Profiling Profiling is a simple means of describing what is happening in a complex database in a way that increases our understanding of the people, products or processes that created the data in the first place. Group profiles are used in marketing to tailor messages and product / service offerings. Direct marketing traditionally uses profiling to make high targeted customer contact. In addition, loyalty cards, customer relationship management and channel strategies may all rely on customer profiling. By describing behavior of a customer, it often provides an acceptable explanation. Decision trees are often profiling tools for customers and clusters can also be used to build profiles. Profiling can be done using a number of customer data sets and can also include socio-demographic data from external sources. Profiles are often based on demographic variables, such as geographic location, gender and age. Profiles can also be established according to specific behaviours that a group of people share or their status in relation to their behaviour e.g. their credit risk. Profiles are classified according to either an individual or a group. Individual profiling will show the particular characteristics of that person with the intention of making communications to them truly personalized. In marketing contexts, it is usually the case that profiling looks at behaviours and features of individuals that enable them to be categorized as a certain type or group, based on shared information with others. Group profiles are often then shared to build predictive models. These models may take the behaviour of some members in the past and predict behavior of the whole group in the future, for example in relation to whether they will be an high-value customer. Profiles can be built using a number of approaches. Some companies build bespoke profiles of their customers and prospects and other use one of the many profiling technologies available on the market.

Market Analysis Market analysis can refer to a number of different activities. The common feature, however, is that each involves specialized analytical experience. Before undertaking market analysis, as with all analysis, it is important to be clear about what the expected outcomes are and what information specifically is being analyzed. Not all managers are asked to conduct a market analysis, but all managers must make decisions using market analysis data and understand how the data was derived. So all managers need a reasonable understanding of the tools most used for making sales forecasts and analyzing markets. There are four main types of market analysis, which we have given more detail of below: 1.

Analysis of a company

The first type of market analysis is a documented investigation of a Market that is used to inform a company’s planning activities particularly around decision of: inventory, purchase, work force expansion/contraction, facility expansion, purchases of capital equipment, promotional activities, and other aspects of a company. 2.

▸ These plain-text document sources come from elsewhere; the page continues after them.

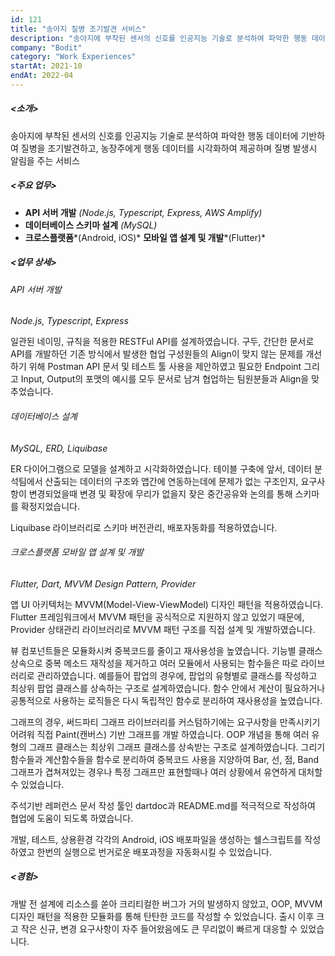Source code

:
 ```yaml
---
id: 121
title: "송아지 질병 조기발견 서비스"
description: "송아지에 부착된 센서의 신호를 인공지능 기술로 분석하여 파악한 행동 데이터에 기반하여 질병을 조기발견하고, 농장주에게 행동 데이터를 시각화하여 제공하며 질병 발생시 알림을 주는 서비스"
company: "Bodit"
category: "Work Experiences"
startAt: 2021-10
endAt: 2022-04
---
```


##### <소개>

송아지에 부착된 센서의 신호를 인공지능 기술로 분석하여 파악한 행동 데이터에 기반하여 질병을 조기발견하고, 농장주에게 행동 데이터를 시각화하여 제공하며 질병 발생시 알림을 주는 서비스

##### <주요 업무>

- **API 서버 개발** *(Node.js, Typescript, Express, AWS Amplify)*
- **데이터베이스 스키마 설계** *(MySQL)*
- **크로스플랫폼***(Android, iOS)* **모바일 앱 설계 및 개발***(Flutter)*

##### <업무 상세>

###### API 서버 개발

*Node.js, Typescript, Express*

일관된 네이밍, 규칙을 적용한 RESTFul API를 설계하였습니다. 구두, 간단한 문서로 API를 개발하던 기존 방식에서 발생한 협업 구성원들의 Align이 맞지 않는 문제를 개선하기 위해 Postman API 문서 및 테스트 툴 사용을 제안하였고 필요한 Endpoint 그리고 Input, Output의 포맷의 예시를 모두 문서로 남겨 협업하는 팀원분들과 Align을 맞추었습니다.

###### 데이터베이스 설계

*MySQL, ERD, Liquibase*

ER 다이어그램으로 모델을 설계하고 시각화하였습니다. 테이블 구축에 앞서, 데이터 분석팀에서 산출되는 데이터의 구조와 앱간에 연동하는데에 문제가 없는 구조인지, 요구사항이 변경되었을때 변경 및 확장에 무리가 없을지 잦은 중간공유와 논의를 통해 스키마를 확정지었습니다.

Liquibase 라이브러리로 스키마 버전관리, 배포자동화를 적용하였습니다.

###### 크로스플랫폼 모바일 앱 설계 및 개발

*Flutter, Dart, MVVM Design Pattern, Provider*

앱 UI 아키텍처는 MVVM(Model-View-ViewModel) 디자인 패턴을 적용하였습니다. Flutter 프레임워크에서 MVVM 패턴을 공식적으로 지원하지 않고 있었기 때문에, Provider 상태관리 라이브러리로 MVVM 패턴 구조를 직접 설계 및 개발하였습니다.

뷰 컴포넌트들은 모듈화시켜 중복코드를 줄이고 재사용성을 높였습니다. 기능별 클래스 상속으로 중복 메소드 재작성을 제거하고 여러 모듈에서 사용되는 함수들은 따로 라이브러리로 관리하였습니다. 예를들어 팝업의 경우에, 팝업의 유형별로 클래스를 작성하고 최상위 팝업 클래스를 상속하는 구조로 설계하였습니다. 함수 안에서 계산이 필요하거나 공통적으로 사용하는 로직들은 다시 독립적인 함수로 분리하여 재사용성을 높였습니다.

그래프의 경우, 써드파티 그래프 라이브러리를 커스텀하기에는 요구사항을 만족시키기 어려워 직접 Paint(캔버스) 기반 그래프를 개발 하였습니다. OOP 개념을 통해 여러 유형의 그래프 클래스는 최상위 그래프 클래스를 상속받는 구조로 설계하였습니다. 그리기 함수들과 계산함수들을 함수로 분리하여 중복코드 사용을 지양하여 Bar, 선, 점, Band 그래프가 겹쳐져있는 경우나 특정 그래프만 표현할때나 여러 상황에서 유연하게 대처할 수 있었습니다.

주석기반 레퍼런스 문서 작성 툴인 dartdoc과 README.md를 적극적으로 작성하여 협업에 도움이 되도록 하였습니다.

개발, 테스트, 상용환경 각각의 Android, iOS 배포파일을 생성하는 쉘스크립트를 작성하였고 한번의 실행으로 번거로운 배포과정을 자동화시킬 수 있었습니다.

##### <경험>

개발 전 설계에 리소스를 쏟아 크리티컬한 버그가 거의 발생하지 않았고, OOP, MVVM 디자인 패턴을 적용한 모듈화를 통해 탄탄한 코드를 작성할 수 있었습니다. 출시 이후 크고 작은 신규, 변경 요구사항이 자주 들어왔음에도 큰 무리없이 빠르게 대응할 수 있었습니다.
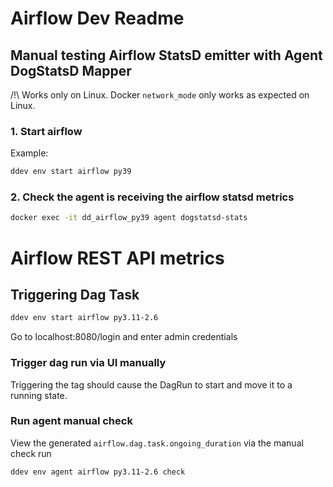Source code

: # Airflow Dev Readme

## Manual testing Airflow StatsD emitter with Agent DogStatsD Mapper
/!\ Works only on Linux. Docker `network_mode` only works as expected on Linux.

### 1. Start airflow

Example:

```bash
ddev env start airflow py39
```

### 2. Check the agent is receiving the airflow statsd metrics

```bash
docker exec -it dd_airflow_py39 agent dogstatsd-stats
```

# Airflow REST API metrics

## Triggering Dag Task
```bash
ddev env start airflow py3.11-2.6
```
Go to localhost:8080/login and enter admin credentials

### Trigger dag run via UI manually
Triggering the tag should cause the DagRun to start and move it to a running state.

### Run agent manual check
View the generated `airflow.dag.task.ongoing_duration` via the manual check run
```bash
ddev env agent airflow py3.11-2.6 check
```
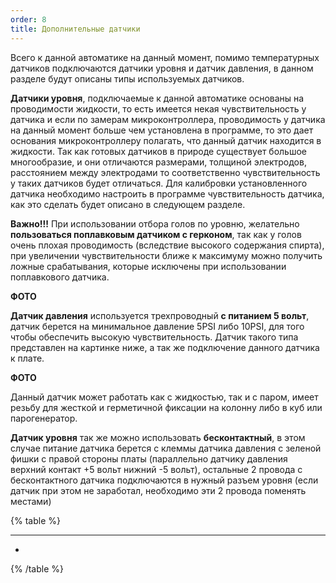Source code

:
 ```yaml
---
order: 8
title: Дополнительные датчики
---
```


Всего к данной автоматике на данный момент, помимо температурных датчиков подключаются датчики уровня и датчик давления, в данном разделе будут описаны типы используемых датчиков.

**Датчики уровня**, подключаемые к данной автоматике основаны на проводимости жидкости, то есть имеется некая чувствительность у датчика и если по замерам микроконтроллера, проводимость у датчика на данный момент больше чем установлена в программе, то это дает основания микроконтроллеру полагать, что данный датчик находится в жидкости. Так как готовых датчиков в природе существует большое многообразие, и они отличаются размерами, толщиной электродов, расстоянием между электродами то соответственно чувствительность у таких датчиков будет отличаться. Для калибровки установленного датчика необходимо настроить в программе чувствительность датчика, как это сделать будет описано в следующем разделе.

**Важно!!!** При использовании отбора голов по уровню, желательно **пользоваться поплавковым датчиком с герконом**, так как у голов очень плохая проводимость (вследствие высокого содержания спирта), при увеличении чувствительности ближе к максимуму можно получить ложные срабатывания, которые исключены при использовании поплавкового датчика.

**ФОТО** 

**Датчик давления** используется трехпроводный **с питанием 5 вольт**, датчик берется на минимальное давление 5PSI либо 10PSI, для того чтобы обеспечить высокую чувствительность. Датчик такого типа представлен на картинке ниже, а так же подключение данного датчика к плате.

**ФОТО**                

Данный датчик может работать как с жидкостью, так и с паром, имеет резьбу для жесткой и герметичной фиксации на колонну либо в куб или парогенератор.

**Датчик уровня** так же можно использовать **бесконтактный**, в этом случае питание датчика берется с клеммы датчика давления с зеленой фишки с правой стороны платы (параллельно датчику давления верхний контакт +5 вольт нижний -5 вольт), остальные 2 провода с бесконтактного датчика подключаются в нужный разъем уровня (если датчик при этом не заработал, необходимо эти 2 провода поменять местами)

{% table %}

---

*   

{% /table %}

 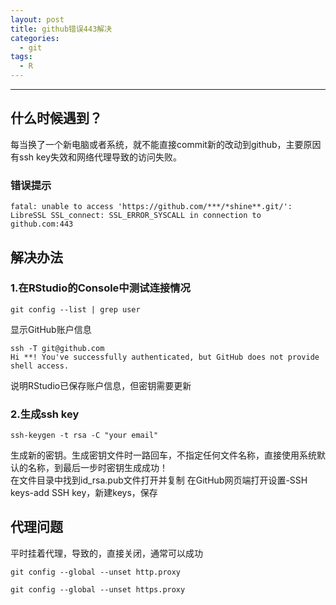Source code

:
 ```yaml
---
layout: post
title: github错误443解决
categories:
  - git
tags:
  - R
---
```

***


## 什么时候遇到？

每当换了一个新电脑或者系统，就不能直接commit新的改动到github，主要原因有ssh key失效和网络代理导致的访问失败。

### 错误提示

```
fatal: unable to access 'https://github.com/***/*shine**.git/': LibreSSL SSL_connect: SSL_ERROR_SYSCALL in connection to github.com:443
```

## 解决办法

### 1.在RStudio的Console中测试连接情况
```
git config --list | grep user
```
显示GitHub账户信息
```
ssh -T git@github.com
Hi **! You've successfully authenticated, but GitHub does not provide shell access.
```
说明RStudio已保存账户信息，但密钥需要更新

### 2.生成ssh key
```
ssh-keygen -t rsa -C "your email"
```
生成新的密钥。生成密钥文件时一路回车，不指定任何文件名称，直接使用系统默认的名称，到最后一步时密钥生成成功！  
在文件目录中找到id_rsa.pub文件打开并复制
在GitHub网页端打开设置-SSH keys-add SSH key，新建keys，保存
  
## 代理问题
平时挂着代理，导致的，直接关闭，通常可以成功

```
git config --global --unset http.proxy

git config --global --unset https.proxy
```

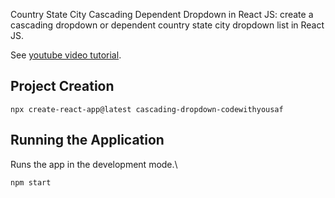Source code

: 
Country State City Cascading Dependent Dropdown in React JS: create a cascading dropdown or dependent country state city dropdown list in React JS.

See [youtube video tutorial](https://www.youtube.com/watch?v=-S6zEpqnhSI&list=LL&index=8).

## Project Creation
```
npx create-react-app@latest cascading-dropdown-codewithyousaf
```
## Running the Application

Runs the app in the development mode.\

```
npm start
```

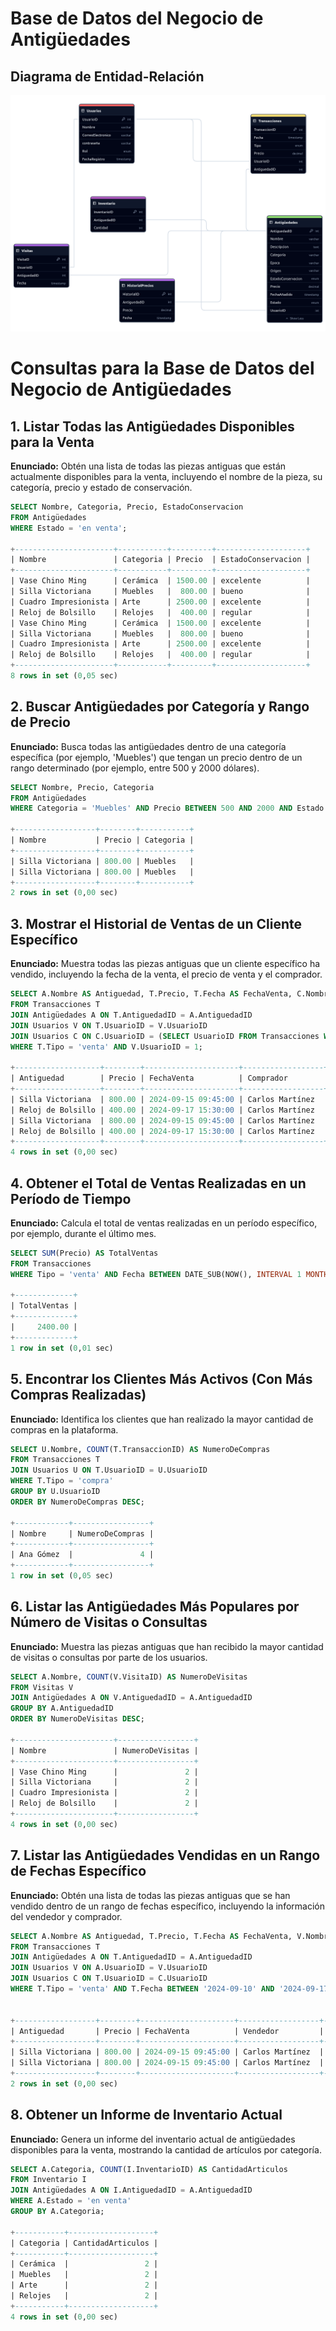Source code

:# Base de Datos del Negocio de Antigüedades

## Diagrama de Entidad-Relación
![db](db.png)



# Consultas para la Base de Datos del Negocio de Antigüedades

## 1. Listar Todas las Antigüedades Disponibles para la Venta

**Enunciado:** Obtén una lista de todas las piezas antiguas que están actualmente disponibles para la venta, incluyendo el nombre de la pieza, su categoría, precio y estado de conservación.

```sql
SELECT Nombre, Categoria, Precio, EstadoConservacion
FROM Antigüedades
WHERE Estado = 'en venta';

+----------------------+-----------+---------+--------------------+
| Nombre               | Categoria | Precio  | EstadoConservacion |
+----------------------+-----------+---------+--------------------+
| Vase Chino Ming      | Cerámica  | 1500.00 | excelente          |
| Silla Victoriana     | Muebles   |  800.00 | bueno              |
| Cuadro Impresionista | Arte      | 2500.00 | excelente          |
| Reloj de Bolsillo    | Relojes   |  400.00 | regular            |
| Vase Chino Ming      | Cerámica  | 1500.00 | excelente          |
| Silla Victoriana     | Muebles   |  800.00 | bueno              |
| Cuadro Impresionista | Arte      | 2500.00 | excelente          |
| Reloj de Bolsillo    | Relojes   |  400.00 | regular            |
+----------------------+-----------+---------+--------------------+
8 rows in set (0,05 sec)

```

## 2. Buscar Antigüedades por Categoría y Rango de Precio

**Enunciado:** Busca todas las antigüedades dentro de una categoría específica (por ejemplo, 'Muebles') que tengan un precio dentro de un rango determinado (por ejemplo, entre 500 y 2000 dólares).

```sql
SELECT Nombre, Precio, Categoria
FROM Antigüedades
WHERE Categoria = 'Muebles' AND Precio BETWEEN 500 AND 2000 AND Estado = 'en venta';

+------------------+--------+-----------+
| Nombre           | Precio | Categoria |
+------------------+--------+-----------+
| Silla Victoriana | 800.00 | Muebles   |
| Silla Victoriana | 800.00 | Muebles   |
+------------------+--------+-----------+
2 rows in set (0,00 sec)

```

## 3. Mostrar el Historial de Ventas de un Cliente Específico

**Enunciado:** Muestra todas las piezas antiguas que un cliente específico ha vendido, incluyendo la fecha de la venta, el precio de venta y el comprador.

```sql
SELECT A.Nombre AS Antiguedad, T.Precio, T.Fecha AS FechaVenta, C.Nombre AS Comprador
FROM Transacciones T
JOIN Antigüedades A ON T.AntiguedadID = A.AntiguedadID
JOIN Usuarios V ON T.UsuarioID = V.UsuarioID
JOIN Usuarios C ON C.UsuarioID = (SELECT UsuarioID FROM Transacciones WHERE TransaccionID = T.TransaccionID) 
WHERE T.Tipo = 'venta' AND V.UsuarioID = 1;  

+-------------------+--------+---------------------+------------------+
| Antiguedad        | Precio | FechaVenta          | Comprador        |
+-------------------+--------+---------------------+------------------+
| Silla Victoriana  | 800.00 | 2024-09-15 09:45:00 | Carlos Martínez  |
| Reloj de Bolsillo | 400.00 | 2024-09-17 15:30:00 | Carlos Martínez  |
| Silla Victoriana  | 800.00 | 2024-09-15 09:45:00 | Carlos Martínez  |
| Reloj de Bolsillo | 400.00 | 2024-09-17 15:30:00 | Carlos Martínez  |
+-------------------+--------+---------------------+------------------+
4 rows in set (0,00 sec)

```

## 4. Obtener el Total de Ventas Realizadas en un Período de Tiempo

**Enunciado:** Calcula el total de ventas realizadas en un período específico, por ejemplo, durante el último mes.

```sql
SELECT SUM(Precio) AS TotalVentas
FROM Transacciones
WHERE Tipo = 'venta' AND Fecha BETWEEN DATE_SUB(NOW(), INTERVAL 1 MONTH) AND NOW();

+-------------+
| TotalVentas |
+-------------+
|     2400.00 |
+-------------+
1 row in set (0,01 sec)

```

## 5. Encontrar los Clientes Más Activos (Con Más Compras Realizadas)

**Enunciado:** Identifica los clientes que han realizado la mayor cantidad de compras en la plataforma.

```sql
SELECT U.Nombre, COUNT(T.TransaccionID) AS NumeroDeCompras
FROM Transacciones T
JOIN Usuarios U ON T.UsuarioID = U.UsuarioID
WHERE T.Tipo = 'compra'
GROUP BY U.UsuarioID
ORDER BY NumeroDeCompras DESC;

+------------+-----------------+
| Nombre     | NumeroDeCompras |
+------------+-----------------+
| Ana Gómez  |               4 |
+------------+-----------------+
1 row in set (0,05 sec)

```

## 6. Listar las Antigüedades Más Populares por Número de Visitas o Consultas

**Enunciado:** Muestra las piezas antiguas que han recibido la mayor cantidad de visitas o consultas por parte de los usuarios.

```sql
SELECT A.Nombre, COUNT(V.VisitaID) AS NumeroDeVisitas
FROM Visitas V
JOIN Antigüedades A ON V.AntiguedadID = A.AntiguedadID
GROUP BY A.AntiguedadID
ORDER BY NumeroDeVisitas DESC;

+----------------------+-----------------+
| Nombre               | NumeroDeVisitas |
+----------------------+-----------------+
| Vase Chino Ming      |               2 |
| Silla Victoriana     |               2 |
| Cuadro Impresionista |               2 |
| Reloj de Bolsillo    |               2 |
+----------------------+-----------------+
4 rows in set (0,00 sec)

```

## 7. Listar las Antigüedades Vendidas en un Rango de Fechas Específico

**Enunciado:** Obtén una lista de todas las piezas antiguas que se han vendido dentro de un rango de fechas específico, incluyendo la información del vendedor y comprador.

```sql
SELECT A.Nombre AS Antiguedad, T.Precio, T.Fecha AS FechaVenta, V.Nombre AS Vendedor, C.Nombre AS Comprador
FROM Transacciones T
JOIN Antigüedades A ON T.AntiguedadID = A.AntiguedadID
JOIN Usuarios V ON A.UsuarioID = V.UsuarioID  
JOIN Usuarios C ON T.UsuarioID = C.UsuarioID 
WHERE T.Tipo = 'venta' AND T.Fecha BETWEEN '2024-09-10' AND '2024-09-17';


+------------------+--------+---------------------+------------------+------------------+
| Antiguedad       | Precio | FechaVenta          | Vendedor         | Comprador        |
+------------------+--------+---------------------+------------------+------------------+
| Silla Victoriana | 800.00 | 2024-09-15 09:45:00 | Carlos Martínez  | Carlos Martínez  |
| Silla Victoriana | 800.00 | 2024-09-15 09:45:00 | Carlos Martínez  | Carlos Martínez  |
+------------------+--------+---------------------+------------------+------------------+
2 rows in set (0,00 sec)


```

## 8. Obtener un Informe de Inventario Actual

**Enunciado:** Genera un informe del inventario actual de antigüedades disponibles para la venta, mostrando la cantidad de artículos por categoría.

```sql
SELECT A.Categoria, COUNT(I.InventarioID) AS CantidadArticulos
FROM Inventario I
JOIN Antigüedades A ON I.AntiguedadID = A.AntiguedadID
WHERE A.Estado = 'en venta'
GROUP BY A.Categoria;

+-----------+-------------------+
| Categoria | CantidadArticulos |
+-----------+-------------------+
| Cerámica  |                 2 |
| Muebles   |                 2 |
| Arte      |                 2 |
| Relojes   |                 2 |
+-----------+-------------------+
4 rows in set (0,00 sec)

```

Analysis of potential customers

The second type of market analysis is the process of identifying potential consumers of a product or service, the size of the group, and the percentage of the market that could be captured, considering costs and competition. It is used to predict the movement of a market and to identify and quantify business opportunities. 3.

Analysis of a market

The third type of market analysis is used to determine the attractiveness of a market and to understand its evolving opportunities and threats as they relate to the strength and weaknesses of the business. 4.

Sales forecasting

A large number of market analysis techniques are related to sales forecasting, others are more general techniques for analyzing markets. Market analysis is important is important in several areas. These include: sales forecasting, market research, and marketing strategy. Sales forecasting and market analysis are complementary skills that any marketing manager should possess.